> [Exercise brief]
Go through the material below and copy each line where the word "were" appears.

=-=-=

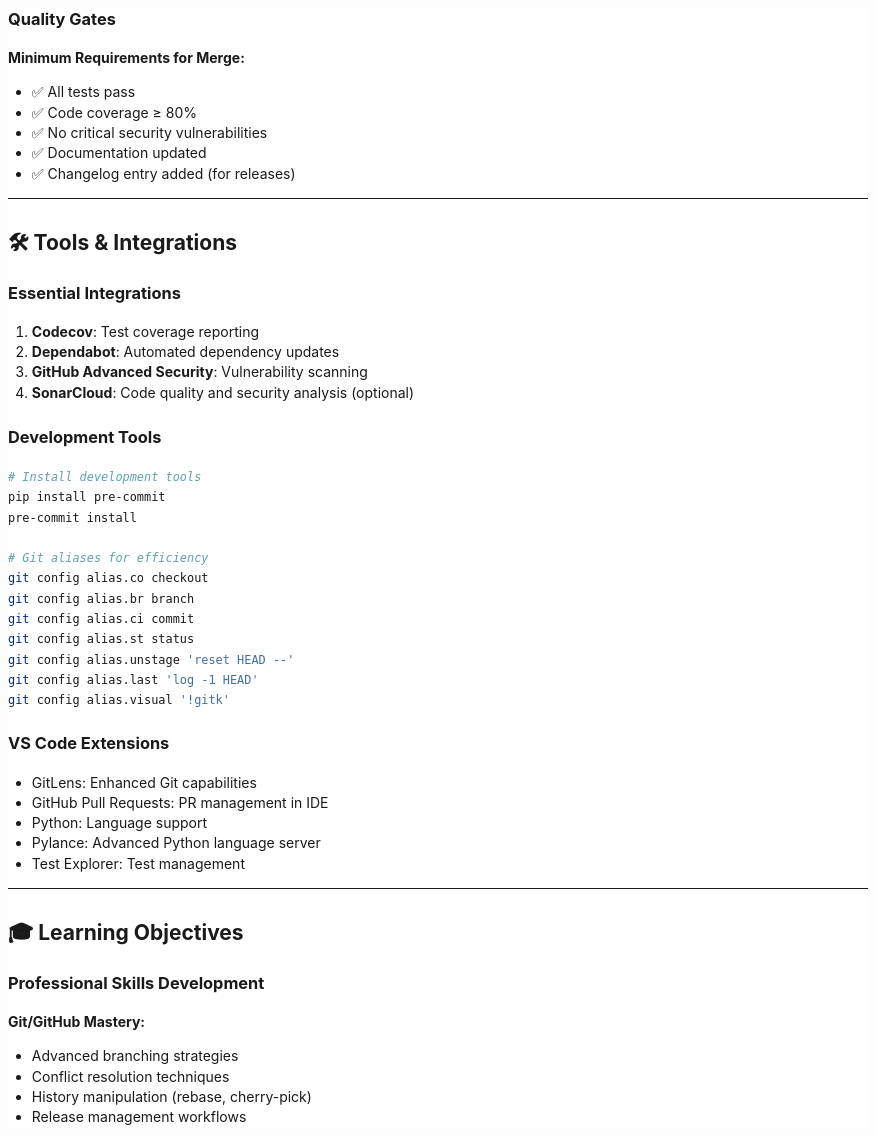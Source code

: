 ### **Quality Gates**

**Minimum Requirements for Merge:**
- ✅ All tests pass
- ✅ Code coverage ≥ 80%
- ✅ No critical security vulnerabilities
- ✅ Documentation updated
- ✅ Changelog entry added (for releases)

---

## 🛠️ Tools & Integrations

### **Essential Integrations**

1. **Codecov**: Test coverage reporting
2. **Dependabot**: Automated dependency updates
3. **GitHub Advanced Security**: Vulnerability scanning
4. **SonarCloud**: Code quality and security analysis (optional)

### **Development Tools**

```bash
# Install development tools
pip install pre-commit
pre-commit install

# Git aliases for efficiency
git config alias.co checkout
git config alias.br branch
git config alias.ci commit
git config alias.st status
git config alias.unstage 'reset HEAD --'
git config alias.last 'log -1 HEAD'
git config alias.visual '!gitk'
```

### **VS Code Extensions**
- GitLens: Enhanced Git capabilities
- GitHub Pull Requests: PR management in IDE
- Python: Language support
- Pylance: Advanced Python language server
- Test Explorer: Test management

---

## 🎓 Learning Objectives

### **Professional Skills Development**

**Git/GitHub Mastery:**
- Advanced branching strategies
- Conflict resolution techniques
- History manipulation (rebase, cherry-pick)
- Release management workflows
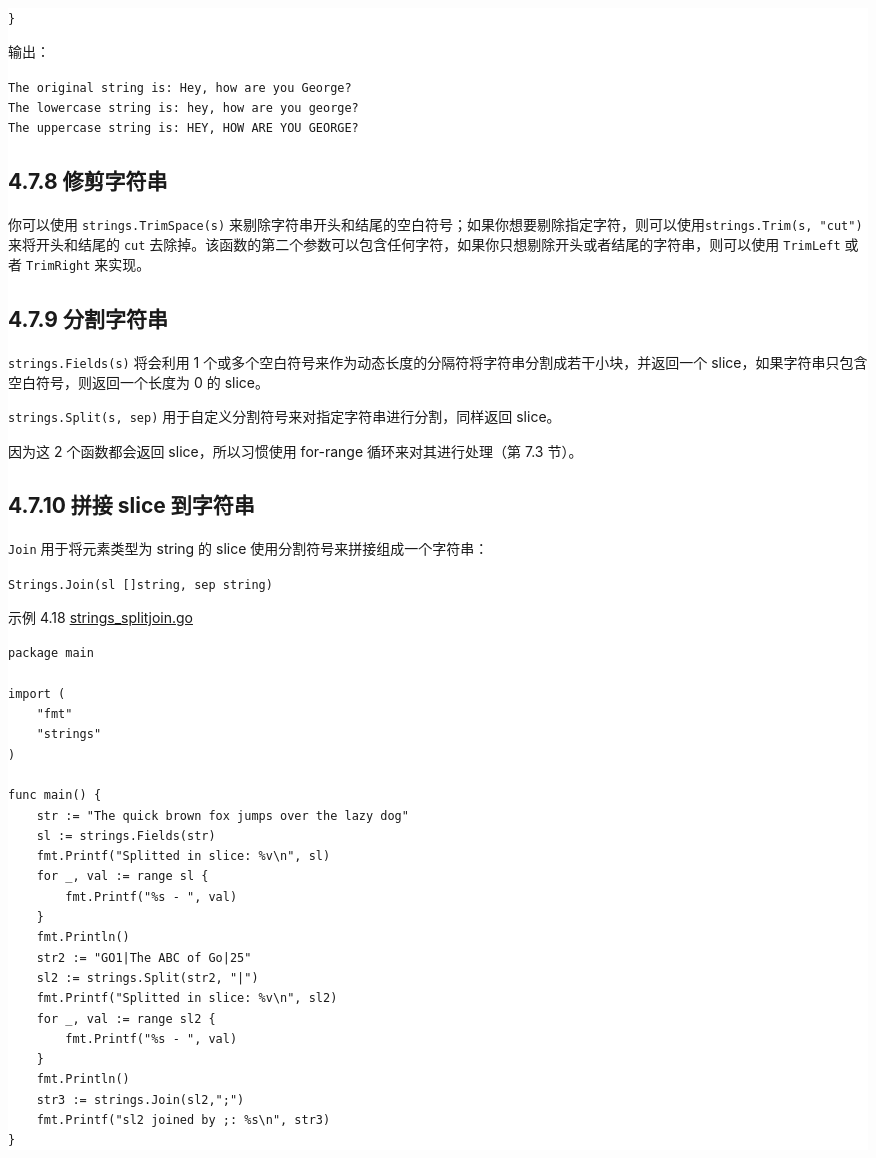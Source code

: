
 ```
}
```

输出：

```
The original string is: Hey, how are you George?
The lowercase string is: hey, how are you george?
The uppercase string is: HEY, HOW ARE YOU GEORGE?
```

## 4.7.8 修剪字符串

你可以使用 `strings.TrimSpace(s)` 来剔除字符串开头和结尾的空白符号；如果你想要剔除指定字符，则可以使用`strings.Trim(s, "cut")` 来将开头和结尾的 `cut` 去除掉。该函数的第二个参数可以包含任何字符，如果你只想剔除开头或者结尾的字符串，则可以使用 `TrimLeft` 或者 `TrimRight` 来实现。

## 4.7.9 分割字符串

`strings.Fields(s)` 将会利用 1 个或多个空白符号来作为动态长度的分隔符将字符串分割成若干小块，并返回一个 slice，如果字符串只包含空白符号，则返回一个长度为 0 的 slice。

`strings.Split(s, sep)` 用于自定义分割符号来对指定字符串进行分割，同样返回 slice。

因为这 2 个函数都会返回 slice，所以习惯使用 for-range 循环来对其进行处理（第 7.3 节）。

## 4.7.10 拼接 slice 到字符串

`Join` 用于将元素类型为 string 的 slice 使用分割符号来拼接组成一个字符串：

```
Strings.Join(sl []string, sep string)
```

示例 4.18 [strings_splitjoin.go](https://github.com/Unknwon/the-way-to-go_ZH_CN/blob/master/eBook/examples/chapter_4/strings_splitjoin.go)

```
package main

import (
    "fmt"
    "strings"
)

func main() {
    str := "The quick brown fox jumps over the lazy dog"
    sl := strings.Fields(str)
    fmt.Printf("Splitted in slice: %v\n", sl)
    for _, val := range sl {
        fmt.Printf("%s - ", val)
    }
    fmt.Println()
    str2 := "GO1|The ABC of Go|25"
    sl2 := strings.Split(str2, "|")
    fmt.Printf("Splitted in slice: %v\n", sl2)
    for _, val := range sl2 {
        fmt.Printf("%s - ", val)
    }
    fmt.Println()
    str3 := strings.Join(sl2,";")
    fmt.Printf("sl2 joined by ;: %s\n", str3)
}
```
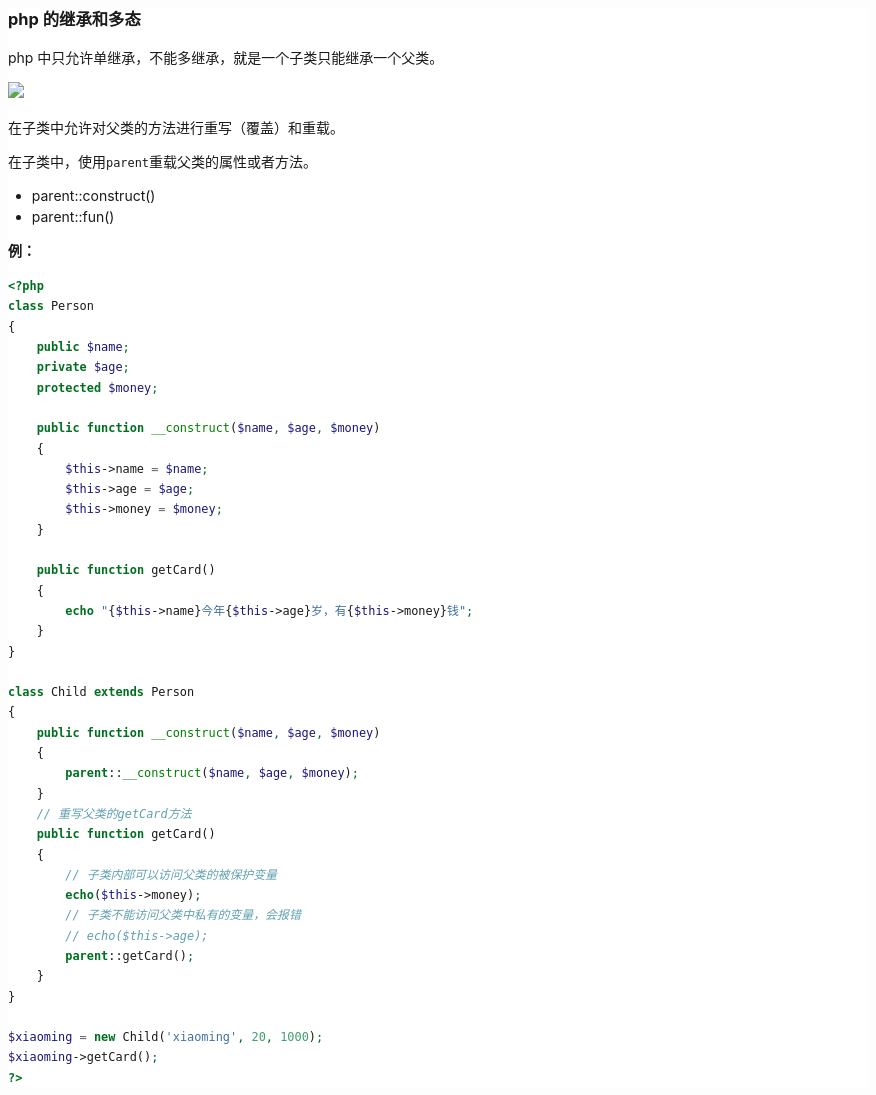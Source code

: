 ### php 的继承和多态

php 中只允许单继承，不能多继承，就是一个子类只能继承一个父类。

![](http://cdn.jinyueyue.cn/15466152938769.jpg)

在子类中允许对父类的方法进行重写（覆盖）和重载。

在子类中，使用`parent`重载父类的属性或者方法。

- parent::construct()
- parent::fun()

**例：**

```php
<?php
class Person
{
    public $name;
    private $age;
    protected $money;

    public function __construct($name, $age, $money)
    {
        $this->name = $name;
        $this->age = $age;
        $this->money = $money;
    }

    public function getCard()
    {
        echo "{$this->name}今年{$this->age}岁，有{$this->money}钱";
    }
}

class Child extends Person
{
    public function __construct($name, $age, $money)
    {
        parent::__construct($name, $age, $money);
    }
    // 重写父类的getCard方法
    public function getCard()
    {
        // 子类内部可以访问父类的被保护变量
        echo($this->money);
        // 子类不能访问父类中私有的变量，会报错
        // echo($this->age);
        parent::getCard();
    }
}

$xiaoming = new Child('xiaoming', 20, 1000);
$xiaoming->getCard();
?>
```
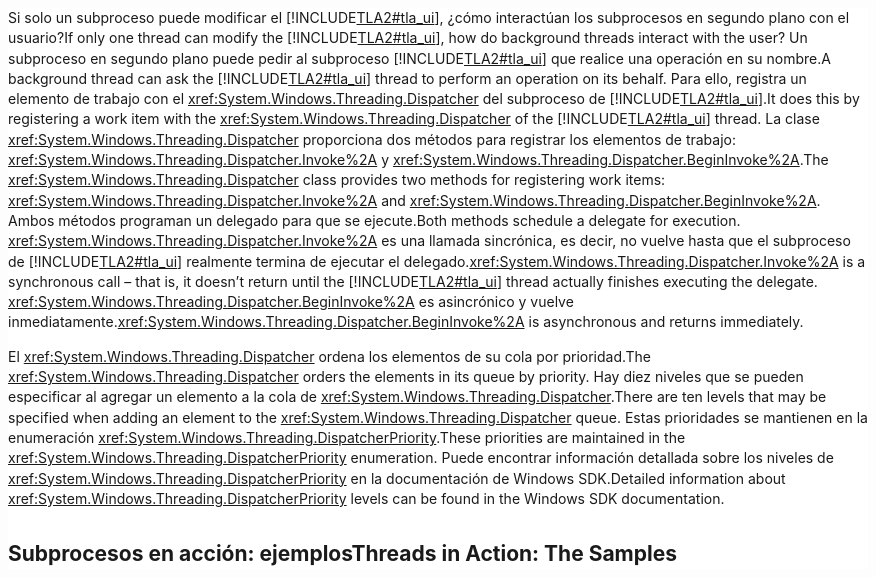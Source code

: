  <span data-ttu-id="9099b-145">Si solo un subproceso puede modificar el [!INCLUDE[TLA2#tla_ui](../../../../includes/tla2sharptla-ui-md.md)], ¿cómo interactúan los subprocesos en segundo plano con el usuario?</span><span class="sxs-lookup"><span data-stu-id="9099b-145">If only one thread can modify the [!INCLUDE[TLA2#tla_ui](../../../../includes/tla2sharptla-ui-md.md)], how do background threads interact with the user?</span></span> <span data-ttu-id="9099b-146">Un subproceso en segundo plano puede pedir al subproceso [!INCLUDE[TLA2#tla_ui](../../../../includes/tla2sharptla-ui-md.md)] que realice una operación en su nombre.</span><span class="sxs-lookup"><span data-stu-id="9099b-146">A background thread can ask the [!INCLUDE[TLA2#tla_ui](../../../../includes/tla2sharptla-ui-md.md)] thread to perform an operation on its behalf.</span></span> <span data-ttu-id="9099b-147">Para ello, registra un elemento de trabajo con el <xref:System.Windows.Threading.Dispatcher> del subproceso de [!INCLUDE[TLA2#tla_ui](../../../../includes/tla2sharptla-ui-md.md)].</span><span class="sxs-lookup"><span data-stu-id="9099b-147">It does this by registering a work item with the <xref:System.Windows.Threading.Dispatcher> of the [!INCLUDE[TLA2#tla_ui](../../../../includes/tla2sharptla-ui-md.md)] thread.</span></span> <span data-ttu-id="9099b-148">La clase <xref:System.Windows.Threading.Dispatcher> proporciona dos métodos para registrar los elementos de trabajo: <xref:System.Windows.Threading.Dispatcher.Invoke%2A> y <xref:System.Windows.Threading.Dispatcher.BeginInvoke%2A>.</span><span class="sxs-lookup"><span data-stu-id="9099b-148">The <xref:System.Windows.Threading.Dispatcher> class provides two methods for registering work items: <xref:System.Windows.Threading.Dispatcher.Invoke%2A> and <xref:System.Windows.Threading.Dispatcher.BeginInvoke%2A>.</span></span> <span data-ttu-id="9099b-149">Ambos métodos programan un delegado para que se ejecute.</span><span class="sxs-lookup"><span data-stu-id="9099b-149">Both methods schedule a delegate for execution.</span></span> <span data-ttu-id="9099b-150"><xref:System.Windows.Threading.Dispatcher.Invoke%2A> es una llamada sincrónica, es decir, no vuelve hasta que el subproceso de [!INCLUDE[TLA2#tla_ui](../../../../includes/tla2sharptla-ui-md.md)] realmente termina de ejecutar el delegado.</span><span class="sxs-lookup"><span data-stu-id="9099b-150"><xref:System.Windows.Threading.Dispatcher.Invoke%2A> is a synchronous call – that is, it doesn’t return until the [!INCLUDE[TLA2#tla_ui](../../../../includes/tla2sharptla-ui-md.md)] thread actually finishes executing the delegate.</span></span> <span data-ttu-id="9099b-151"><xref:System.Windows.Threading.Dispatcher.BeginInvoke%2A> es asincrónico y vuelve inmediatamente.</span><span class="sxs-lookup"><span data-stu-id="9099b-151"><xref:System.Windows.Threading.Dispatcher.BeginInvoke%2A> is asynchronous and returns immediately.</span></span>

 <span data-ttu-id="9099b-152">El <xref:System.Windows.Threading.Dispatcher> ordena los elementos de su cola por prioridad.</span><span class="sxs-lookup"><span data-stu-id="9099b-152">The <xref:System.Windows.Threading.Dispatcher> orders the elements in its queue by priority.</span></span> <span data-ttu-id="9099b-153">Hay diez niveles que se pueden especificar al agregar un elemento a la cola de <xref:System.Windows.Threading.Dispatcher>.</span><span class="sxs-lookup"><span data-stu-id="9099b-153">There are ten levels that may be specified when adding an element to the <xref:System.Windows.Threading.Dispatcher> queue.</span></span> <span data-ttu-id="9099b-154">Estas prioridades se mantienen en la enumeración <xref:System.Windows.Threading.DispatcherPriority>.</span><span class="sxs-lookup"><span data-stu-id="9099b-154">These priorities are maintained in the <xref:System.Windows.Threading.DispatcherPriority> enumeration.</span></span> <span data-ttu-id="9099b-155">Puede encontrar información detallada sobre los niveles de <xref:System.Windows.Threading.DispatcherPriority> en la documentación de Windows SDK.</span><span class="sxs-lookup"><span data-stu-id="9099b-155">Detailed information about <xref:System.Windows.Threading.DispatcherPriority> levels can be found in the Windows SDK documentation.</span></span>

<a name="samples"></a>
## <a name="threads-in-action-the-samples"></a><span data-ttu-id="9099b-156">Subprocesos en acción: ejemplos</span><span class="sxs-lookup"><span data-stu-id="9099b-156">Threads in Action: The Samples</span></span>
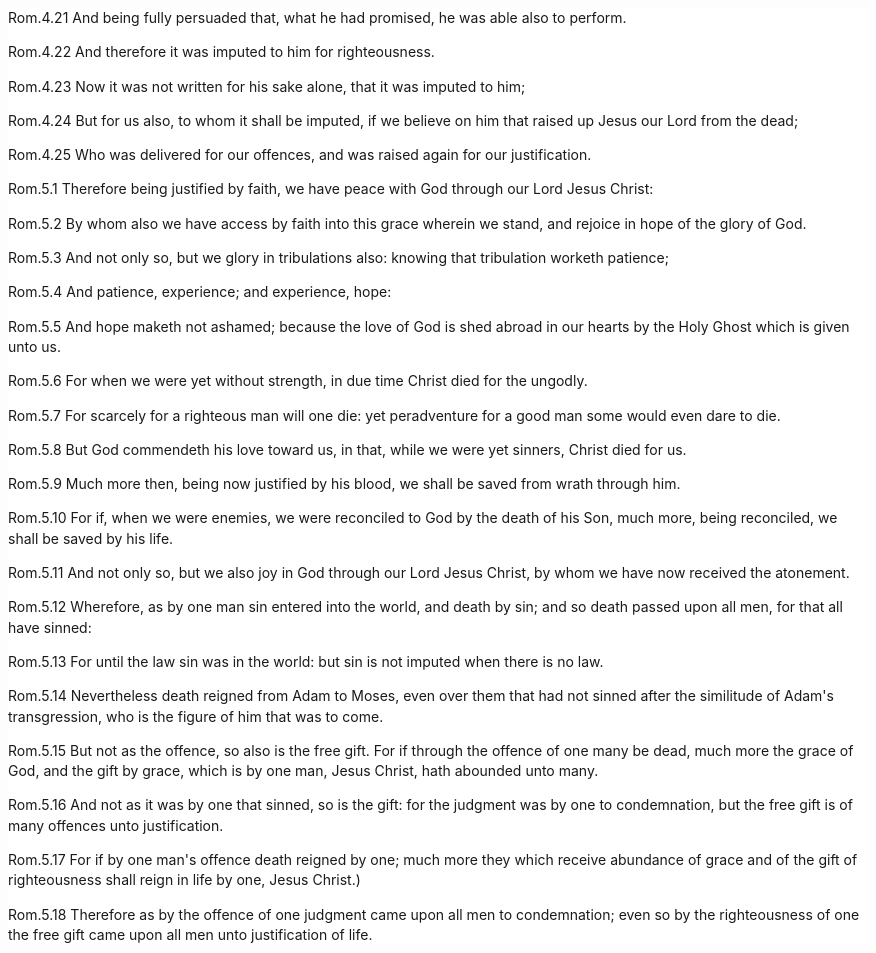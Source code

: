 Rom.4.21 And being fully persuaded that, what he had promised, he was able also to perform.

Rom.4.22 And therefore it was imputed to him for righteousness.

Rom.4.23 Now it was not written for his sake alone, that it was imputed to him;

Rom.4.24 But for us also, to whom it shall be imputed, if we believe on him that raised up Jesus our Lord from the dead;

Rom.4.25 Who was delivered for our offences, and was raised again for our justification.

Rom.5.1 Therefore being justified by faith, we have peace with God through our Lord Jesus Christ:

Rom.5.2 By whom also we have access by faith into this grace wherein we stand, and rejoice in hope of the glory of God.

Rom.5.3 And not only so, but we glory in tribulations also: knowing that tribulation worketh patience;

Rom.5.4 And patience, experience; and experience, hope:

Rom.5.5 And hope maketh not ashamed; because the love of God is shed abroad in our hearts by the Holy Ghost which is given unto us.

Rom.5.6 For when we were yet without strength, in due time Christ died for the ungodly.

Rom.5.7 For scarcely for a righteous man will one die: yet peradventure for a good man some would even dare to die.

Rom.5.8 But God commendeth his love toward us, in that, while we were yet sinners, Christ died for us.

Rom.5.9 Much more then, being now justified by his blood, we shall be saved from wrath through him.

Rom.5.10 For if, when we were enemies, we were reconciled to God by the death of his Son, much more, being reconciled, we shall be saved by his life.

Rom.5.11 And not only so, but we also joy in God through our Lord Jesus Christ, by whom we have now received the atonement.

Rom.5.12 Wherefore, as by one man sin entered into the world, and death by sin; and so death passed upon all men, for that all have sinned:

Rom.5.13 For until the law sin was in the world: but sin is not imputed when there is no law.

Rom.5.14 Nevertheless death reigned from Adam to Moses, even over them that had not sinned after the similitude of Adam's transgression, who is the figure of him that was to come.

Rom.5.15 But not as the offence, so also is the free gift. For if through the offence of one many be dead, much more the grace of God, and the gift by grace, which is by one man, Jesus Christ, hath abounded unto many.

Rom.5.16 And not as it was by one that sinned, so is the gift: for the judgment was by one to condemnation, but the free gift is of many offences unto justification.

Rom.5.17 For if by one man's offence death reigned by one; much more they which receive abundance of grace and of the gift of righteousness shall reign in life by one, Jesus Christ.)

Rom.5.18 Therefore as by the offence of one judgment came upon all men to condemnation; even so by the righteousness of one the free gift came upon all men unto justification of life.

=-=-=

> [Answer for the task]
Rom.5.6 For when we were yet without strength, in due time Christ died for the ungodly.
Rom.5.8 But God commendeth his love toward us, in that, while we were yet sinners, Christ died for us.
Rom.5.10 For if, when we were enemies, we were reconciled to God by the death of his Son, much more, being reconciled, we shall be saved by his life.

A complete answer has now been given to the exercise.